#Simulate data to use for multispatial CCM test
#See function for details - A is causally forced by B,
#but the reverse is not true.
ccm_data_out<-make_ccm_data()
Accm<-ccm_data_out$Accm
Bccm<-ccm_data_out$Bccm
#Calculate optimal E
maxE<-5 #Maximum E to test
#Matrix for storing output
Emat<-matrix(nrow=maxE-1, ncol=2); colnames(Emat)<-c("A", "B")
#Loop over potential E values and calculate predictive ability
#of each process for its own dynamics
for(E in 2:maxE) {
#Uses defaults of looking forward one prediction step (predstep)
#And using time lag intervals of one time step (tau)

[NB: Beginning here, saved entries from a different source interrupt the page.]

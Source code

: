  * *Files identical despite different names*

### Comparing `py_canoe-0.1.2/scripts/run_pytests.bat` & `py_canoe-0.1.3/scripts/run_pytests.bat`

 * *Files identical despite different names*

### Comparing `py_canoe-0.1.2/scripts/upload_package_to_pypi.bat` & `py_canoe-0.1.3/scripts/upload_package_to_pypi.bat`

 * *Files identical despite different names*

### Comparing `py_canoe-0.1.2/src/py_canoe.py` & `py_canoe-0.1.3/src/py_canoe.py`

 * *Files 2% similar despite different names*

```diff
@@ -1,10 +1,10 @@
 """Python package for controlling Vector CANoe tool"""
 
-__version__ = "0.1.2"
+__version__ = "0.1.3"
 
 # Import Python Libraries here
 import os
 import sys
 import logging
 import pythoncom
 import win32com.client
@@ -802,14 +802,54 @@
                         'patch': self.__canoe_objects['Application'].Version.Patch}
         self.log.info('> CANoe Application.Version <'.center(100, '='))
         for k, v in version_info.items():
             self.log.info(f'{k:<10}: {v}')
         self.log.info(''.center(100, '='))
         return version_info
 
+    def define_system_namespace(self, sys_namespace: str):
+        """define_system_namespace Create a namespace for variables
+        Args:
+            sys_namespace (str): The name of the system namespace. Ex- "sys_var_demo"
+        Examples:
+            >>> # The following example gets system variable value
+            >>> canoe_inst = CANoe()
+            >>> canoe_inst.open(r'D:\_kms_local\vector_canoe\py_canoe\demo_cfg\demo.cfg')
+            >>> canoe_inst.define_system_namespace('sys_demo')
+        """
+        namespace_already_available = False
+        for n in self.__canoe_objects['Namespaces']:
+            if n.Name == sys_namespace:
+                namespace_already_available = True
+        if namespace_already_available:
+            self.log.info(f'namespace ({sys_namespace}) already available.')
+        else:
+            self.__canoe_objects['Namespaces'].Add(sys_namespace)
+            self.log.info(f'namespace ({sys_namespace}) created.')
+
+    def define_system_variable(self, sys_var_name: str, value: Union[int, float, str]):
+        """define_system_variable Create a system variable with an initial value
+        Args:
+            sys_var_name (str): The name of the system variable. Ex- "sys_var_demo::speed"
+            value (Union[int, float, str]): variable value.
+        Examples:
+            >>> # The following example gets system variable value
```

Emat[E-1,"A"]<-SSR_pred_boot(A=Accm, E=E, predstep=1, tau=1)$rho
Emat[E-1,"B"]<-SSR_pred_boot(A=Bccm, E=E, predstep=1, tau=1)$rho
}
#Look at plots to find E for each process at which
#predictive ability rho is maximized
matplot(2:maxE, Emat, type="l", col=1:2, lty=1:2,
xlab="E", ylab="rho", lwd=2)
legend("bottomleft", c("A", "B"), lty=1:2, col=1:2, lwd=2, bty="n")
#Results will vary depending on simulation.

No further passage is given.